Heat Stress in Dairy Cows

Heat Stress in Dairy Cows
By Ali Cullum, Veterinarian, Anexa Vets Morrinsville

Cows have a much lower comfort zone for heat than we do: they like between 4 and 20oC. Personally, coming from the Northern Hemisphere, I find temperatures of 15-20oC perfect, but most New Zealanders prefer temperatures around 22oC if the air conditioning settings in our buildings are anything to go by! Cows find the current ambient daytime temperatures of 24 – 30oC way too hot! They have a fermenting vat inside them (rumen) which makes them extra hot to start with!

What can we do to help our cows, and how do we know how distressed they are?

Friesians and Crossbreds find temperatures over 21oC too hot whilst Jerseys (coming from a warmer area of the world) don’t suffer heat stress until around 25oC. Humidity will increase this effect, especially if it is over 70% - which is often the case in the Waikato.

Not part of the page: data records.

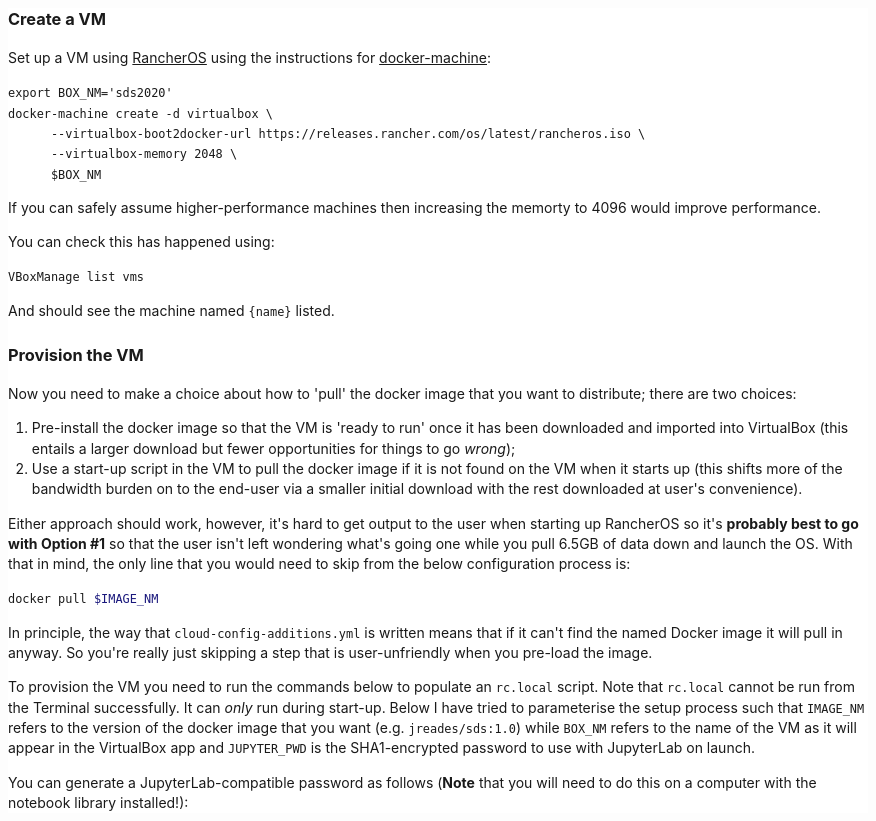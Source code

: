### Create a VM

Set up a VM using [RancherOS](https://rancher.com/rancher-os/) using the instructions for [docker-machine](https://rancher.com/docs/os/v1.x/en/installation/workstation/docker-machine/):

```shell
export BOX_NM='sds2020'
docker-machine create -d virtualbox \
      --virtualbox-boot2docker-url https://releases.rancher.com/os/latest/rancheros.iso \
      --virtualbox-memory 2048 \
      $BOX_NM
```

If you can safely assume higher-performance machines then increasing the memorty to 4096 would improve performance.

You can check this has happened using:

```shell
VBoxManage list vms
```

And should see the machine named `{name}` listed.

### Provision the VM

Now you need to make a choice about how to 'pull' the docker image that you want to distribute; there are two choices:

1. Pre-install the docker image so that the VM is 'ready to run' once it has been downloaded and imported into VirtualBox (this entails a larger download but fewer opportunities for things to go _wrong_); 
2. Use a start-up script in the VM to pull the docker image if it is not found on the VM when it starts up (this shifts more of the bandwidth burden on to the end-user via a smaller initial download with the rest downloaded at user's convenience).

Either approach should work, however, it's hard to get output to the user when starting up RancherOS so it's **probably best to go with Option #1** so that the user isn't left wondering what's going one while you pull 6.5GB of data down and launch the OS. With that in mind, the only line that you would need to skip from the below configuration process is:

```bash
docker pull $IMAGE_NM
```

In principle, the way that `cloud-config-additions.yml` is written means that if it can't find the named Docker image it will pull in anyway. So you're really just skipping a step that is user-unfriendly when you pre-load the image.

To provision the VM you need to run the commands below to populate an `rc.local` script. Note that `rc.local` cannot be run from the Terminal successfully. It can *only* run during start-up. Below I have tried to parameterise the setup process such that `IMAGE_NM` refers to the version of the docker image that you want (e.g. `jreades/sds:1.0`) while `BOX_NM` refers to the name of the VM as it will appear in the VirtualBox app and `JUPYTER_PWD` is the SHA1-encrypted password to use with JupyterLab on launch.

You can generate a JupyterLab-compatible password as follows (**Note** that you will need to do this on a computer with the notebook library installed!):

On hot days, if cows are seeking shade, bunching up in mobs and mouth breathing, they are probably suffering from heat stress. We can help them by providing shade (trees, covered stand-off areas), by giving them plenty of freshwater to drink, and by using a sprinkler in the collecting yard. We can also consider adjusting our milking times to avoid yarding and walking during the hottest part of the day. Feeding supplement at night or in the early morning means they do not suffer excess heat from digestion in the hotter part of the day. Milking once a day also enables a reduced movement of cows on hot afternoons.

Sprinklers cool the cows but are only effective if the humid atmosphere is moved away. Therefore, if there is no active breeze, an industrial fan will be required to generate air movement. Otherwise, the cows just get hot and steamy!

If you want to look at how hot your cows might be getting, DairyNZ have some excellent resources on their website. This link https://www.dairynz.co.nz/animal/cow-health/heat-stress/ has a table which shows how many hours cows spend being too hot between December and February.

Remember, cool cows are happy, and are able to eat more, and to produce more milk.

Autumn Calvers

Late gestation cows also suffer from heat stress- which reduces colostrum quality and increases the risk of diseases around calving time as well as going on to reduce production in early lactation. So please use shady paddocks for them too!